Les sauces de soja “less salt” de Lima

Initialement publié en mars 2020

Obtenue en laissant longuement fermenter des fèves de soja en compagnie de sel et du ferment Aspergillus Orizae, la sauce de soja est un ingrédient incontournable de la cuisine japonaise. On appelle “tamari” la sauce de soja pure, et “shôyu” celle qui contient également du blé. La première est plus typée, la seconde plus douce.

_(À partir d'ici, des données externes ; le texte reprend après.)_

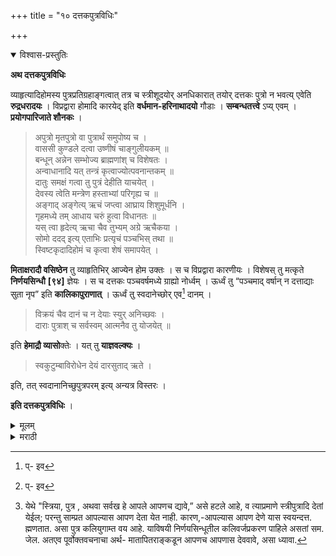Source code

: +++
title = "१० दत्तकपुत्रविधिः"

+++


<details open><summary>विश्वास-प्रस्तुतिः</summary>

**अथ दत्तकपुत्रविधिः**

व्याहृत्यादिहोमस्य पुत्रप्रतिग्रहाङ्गत्वात् तत्र च स्त्रीशूदयोर् अनधिकारात् तयोर् दत्तकः पुत्रो न भवत्य् एवेति **रुद्रधरादयः** । विप्रद्वारा होमादि कारयेद् इति **वर्धमान-हरिनाथादयो** गौडाः । **सम्बन्धतत्त्वे** ऽप्य् एवम् । **प्रयोगपारिजाते शौनकः** ।

> अपुत्रो मृतपुत्रो वा पुत्रार्थं समुपोष्य च ।  
वाससी कुण्डले दत्वा उष्णीषं चाङ्गुलीयकम् ॥  
बन्धून् अन्नेन सम्भोज्य ब्राह्मणांश् च विशेषतः ।  
अन्वाधानादि यत् तन्त्रं कृत्वाज्योत्पवनान्तकम् ॥  
दातुः समक्षं गत्वा तु पुत्रं देहीति याचयेत् ।  
देवस्य त्वेति मन्त्रेण हस्ताभ्यां परिगृह्य च ॥  
अङ्गाद् अङ्गेत्य् ऋचं जप्त्वा आघ्राय शिशुमूर्धनि ।  
गृहमध्ये तम् आधाय चरुं हुत्वा विधानतः ॥  
यस् त्वा हृदेत्य् ऋचा चैव तुभ्यम् अग्रे ऋचैकया ।  
सोमो ददद् इत्य् एताभिः प्रत्यृचं पञ्चभिस् तथा ॥  
स्विष्टकृदादिहोमं च कृत्वा शेषं समापयेत् ।

**मिताक्षरादौ वसिष्ठेन** तु व्याहृतिभिर् आज्येन होम उक्तः । स च विप्रद्वारा कारणीयः । विशेषस् तु मत्कृते **निर्णयसिन्धौ** **[९४]** ज्ञेयः । स च दत्तकः पञ्चवर्षमध्ये ग्राह्यो नोर्ध्वम् । ऊर्ध्वं तु “पञ्चमाद् वर्षान् न दत्ताद्याः सुता नृप” इति **कालिकापुराणात्** । ऊर्ध्वं तु स्वदानेच्छोर् एव[^२५] दानम् । 

[^२५]:
     प्- इव

> विक्रयं चैव दानं च न देयाः स्युर् अनिच्छवः ।  
दाराः पुत्राश् च सर्वस्वम् आत्मनैव तु योजयेत् ॥

इति **हेमाद्रौ व्यासो**क्तेः । यत् तु **याज्ञवल्क्यः** ।

> स्वकुटुम्बाविरोधेन देयं दारसुताद् ऋते ।

इति, तत् स्वदानानिच्छुपुत्रपरम् इत्य् अन्यत्र विस्तरः ।

**इति दत्तकपुत्रविधिः** ।
</details>

<details><summary>मूलम्</summary>

**अथ दत्तकपुत्रविधिः**

व्याहृत्यादिहोमस्य पुत्रप्रतिग्रहाङ्गत्वात् तत्र च स्त्रीशूदयोर् अनधिकारात् तयोर् दत्तकः पुत्रो न भवत्य् एवेति **रुद्रधरादयः** । विप्रद्वारा होमादि कारयेद् इति **वर्धमान-हरिनाथादयो** गौडाः । **सम्बन्धतत्त्वे** ऽप्य् एवम् । **प्रयोगपारिजाते शौनकः** ।

> अपुत्रो मृतपुत्रो वा पुत्रार्थं समुपोष्य च ।  
वाससी कुण्डले दत्वा उष्णीषं चाङ्गुलीयकम् ॥  
बन्धून् अन्नेन सम्भोज्य ब्राह्मणांश् च विशेषतः ।  
अन्वाधानादि यत् तन्त्रं कृत्वाज्योत्पवनान्तकम् ॥  
दातुः समक्षं गत्वा तु पुत्रं देहीति याचयेत् ।  
देवस्य त्वेति मन्त्रेण हस्ताभ्यां परिगृह्य च ॥  
अङ्गाद् अङ्गेत्य् ऋचं जप्त्वा आघ्राय शिशुमूर्धनि ।  
गृहमध्ये तम् आधाय चरुं हुत्वा विधानतः ॥  
यस् त्वा हृदेत्य् ऋचा चैव तुभ्यम् अग्रे ऋचैकया ।  
सोमो ददद् इत्य् एताभिः प्रत्यृचं पञ्चभिस् तथा ॥  
स्विष्टकृदादिहोमं च कृत्वा शेषं समापयेत् ।

**मिताक्षरादौ वसिष्ठेन** तु व्याहृतिभिर् आज्येन होम उक्तः । स च विप्रद्वारा कारणीयः । विशेषस् तु मत्कृते **निर्णयसिन्धौ** **[९४]** ज्ञेयः । स च दत्तकः पञ्चवर्षमध्ये ग्राह्यो नोर्ध्वम् । ऊर्ध्वं तु “पञ्चमाद् वर्षान् न दत्ताद्याः सुता नृप” इति **कालिकापुराणात्** । ऊर्ध्वं तु स्वदानेच्छोर् एव[^२५] दानम् । 

[^२५]:
     प्- इव

> विक्रयं चैव दानं च न देयाः स्युर् अनिच्छवः ।  
दाराः पुत्राश् च सर्वस्वम् आत्मनैव तु योजयेत् ॥

इति **हेमाद्रौ व्यासो**क्तेः । यत् तु **याज्ञवल्क्यः** ।

> स्वकुटुम्बाविरोधेन देयं दारसुताद् ऋते ।

इति, तत् स्वदानानिच्छुपुत्रपरम् इत्य् अन्यत्र विस्तरः ।

**इति दत्तकपुत्रविधिः** ।

</details>

<details><summary>मराठी</summary>

आतां दत्तकपुत्रविधि साङ्गतो. 

त्याम्त शूद्राने दत्तक घ्यावा किंवा काय ? याविषयी अनेक मते आहेत. ती अशी की, "दत्तक पुत्र घेण्यास व्याहृतिहोम अवश्य असून तो पुत्रप्रतिग्रहाचा अङ्गभूत आहे, व स्त्रीशूद्राम्स तो होम करण्याचा अधिकार नाहीम्; ह्मणून त्याम्स दत्तक पुत्र होतच नाहीं," असें रुद्रधरादि ग्रन्थकाराञ्चे मत आहे. "ब्राह्मणद्वारा होमादि करून स्त्रीशूद्रान्नी दत्तक पुत्र घ्यावा," असें वर्धमान, व हरिनाथ इत्यादि गौड ह्मणतात. सम्बन्धतत्त्वनामक ग्रन्थाम्त असेच आहे. प्रयोगपारिजाताम्त शौनक ह्मणतो, "ज्यास पुत्र मुळीच झाला नसेल, किंवा होऊन मेला असेल त्यास पुत्र घेण्याची इच्छा असल्यास १ दिवस उपवास करून, त्या मुलास २ वस्त्रे, कुण्डलेम्, पागोटेम्, आङ्गठी वगैरे देऊन त्याच्या बन्धूस, व ब्राह्मणाम्स भोजन घालून अन्वाधानादि में तन्त्र आहे, ते आज्योत्पवनापर्यम्त करून पुत्र देणाराकडेस जाऊन, मला पुत्र दे ह्मणून मागावा. त्याने दिल्यावर देवस्य खा० या मन्त्राने दोनी हातान्नी त्या मुलास घेऊन, अङ्गादङ्गात ही ऋचा ह्मणून, त्याच्या मस्तकास हुङ्गून, आपल्या घरी त्यास आणून यस्वा हृदा० या ऋचे, व तुभ्यमग्ने० आणि सोमोदद० ह्या ऋचान्नी प्रतिचेस यथाविधि चरु हवन करून, स्विष्टकृदादि होम करून, होमशेष समाप्त करावें." मिताक्षरादि ग्रन्थाम्त वसिष्ठाने तर व्याहृतीन्नी आज्यहोम करण्यास साङ्गितला आहे. तो ब्राह्मणद्वारा करण्यास योग्य आहे. याविषयी विशेष प्रकार निर्णयसिन्धूवरून जाणावा. दत्तक पुत्र घेणें तो ५ वर्षाञ्च्या आम्त असावा. त्याहून अधिक वयाचा घेऊ नये. कारण,- “पाञ्चव्या वर्षावर वयाचे दत्तकादिक पुत्र घेतां येत नाहीत,' असें कालिकापुराणवचन आहे. कदाचित् पाम्च वर्षांहून अधिक व याचा दत्तक घेण्याचा व देण्याचा असेल तर जो पुत्र त्याविषयीं राजी असेल त्याच पित्याच्याने दान करवेल; इतराञ्चे करता येणार नाही. "कारण, पुत्राञ्चा विक्रय, व दान हे प्रौढ असून त्याञ्ची इच्छा नसेल तर होत नाही. स्त्रिया, पुत्र अथवा सर्वस्व हैं आपलं आपणच द्यावेम्[^१]" अशी हेमाद्रीम्त व्यासोक्ति आहे. जे तर याज्ञवल्क्य ह्मणतो की,-"स्त्री पुत्रादि में द्यावयाचे ते आपल्या कुटुम्बाच्या अविरोधाने द्यावें," ते आपल्या दानाविषयी इच्छा न करणाऱ्या पुत्राविषयी आहे असे समजावे. याविषयी अन्यत्र सविस्तर लिहिले आहे. 

इति श्रीशूद्रकमलाकरे दत्तकपुत्रविधिः॥ 

[^१]: येथे "स्त्रिया, पुत्र , अथवा सर्वख हे आपले आपणच द्यावे,” असे हटले आहे, व त्याप्रमाणे स्त्रीपुत्रादि देतां येईल; परन्तु साम्प्रत आपल्यास आपण देता येत नाही. कारण,-आपल्यास आपण देणे यास स्वयन्दत्त. ह्मणतात. असा पुत्र कलियुगाम्त वय आहे. याविषयी निर्णयसिन्धूतील कलिवर्जप्रकरण पाहिले असतां सम. जेल. अतएव पूर्वोक्तवचनाचा अर्थ- मातापितराङ्कडून आपणच आपणास देववावे, असा ध्यावा.
 
</details>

La sauce de soja est riche en protéines végétales fermentées, hautement assimilables. On l’utilise aussi bien en cuisine (pour saler, laquer, donner du goût aux marinades, sauces salade, bouillons, céréales, tofu…) qu’à table, pour sa saveur “umami”, riche et suave, qui flatte le palais.

La sauce de soja est riche en sel. Si vous cherchez à réduire votre consommation de sel, vous pouvez vous tourner vers les sauces de soja Lima “less salt”, qui contiennent 25 à 50% de sel en moins.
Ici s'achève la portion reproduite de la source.